ACTION ITEM
What you return must match the listing below character for character, minus any pictures.

GIVEN INFORMATION
════════

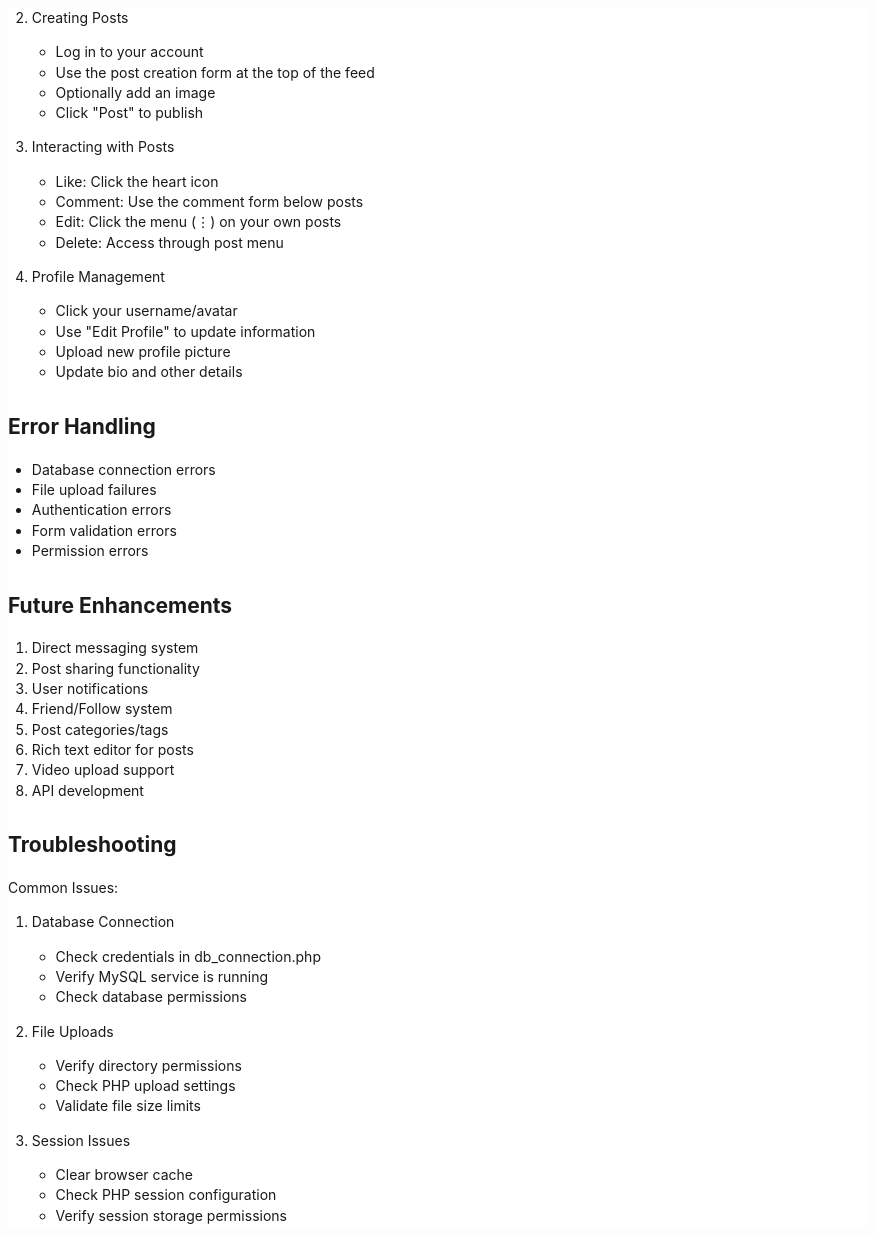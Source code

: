 2. Creating Posts
   - Log in to your account
   - Use the post creation form at the top of the feed
   - Optionally add an image
   - Click "Post" to publish

3. Interacting with Posts
   - Like: Click the heart icon
   - Comment: Use the comment form below posts
   - Edit: Click the menu (⋮) on your own posts
   - Delete: Access through post menu

4. Profile Management
   - Click your username/avatar
   - Use "Edit Profile" to update information
   - Upload new profile picture
   - Update bio and other details

## Error Handling
- Database connection errors
- File upload failures
- Authentication errors
- Form validation errors
- Permission errors

## Future Enhancements
1. Direct messaging system
2. Post sharing functionality
3. User notifications
4. Friend/Follow system
5. Post categories/tags
6. Rich text editor for posts
7. Video upload support
8. API development

## Troubleshooting

Common Issues:
1. Database Connection
   - Check credentials in db_connection.php
   - Verify MySQL service is running
   - Check database permissions

2. File Uploads
   - Verify directory permissions
   - Check PHP upload settings
   - Validate file size limits

3. Session Issues
   - Clear browser cache
   - Check PHP session configuration
   - Verify session storage permissions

════════

SOLUTION TO THIS TASK
Source code

: 2. Creating Posts
   - Log in to your account
   - Use the post creation form at the top of the feed
   - Optionally add an image
   - Click "Post" to publish

3. Interacting with Posts
   - Like: Click the heart icon
   - Comment: Use the comment form below posts
   - Edit: Click the menu (⋮) on your own posts
   - Delete: Access through post menu

4. Profile Management
   - Click your username/avatar
   - Use "Edit Profile" to update information
   - Upload new profile picture
   - Update bio and other details

## Error Handling
- Database connection errors
- File upload failures
- Authentication errors
- Form validation errors
- Permission errors

## Future Enhancements
1. Direct messaging system
2. Post sharing functionality
3. User notifications
4. Friend/Follow system
5. Post categories/tags
6. Rich text editor for posts
7. Video upload support
8. API development

## Troubleshooting

Common Issues:
1. Database Connection
   - Check credentials in db_connection.php
   - Verify MySQL service is running
   - Check database permissions

2. File Uploads
   - Verify directory permissions
   - Check PHP upload settings
   - Validate file size limits

3. Session Issues
   - Clear browser cache
   - Check PHP session configuration
   - Verify session storage permissions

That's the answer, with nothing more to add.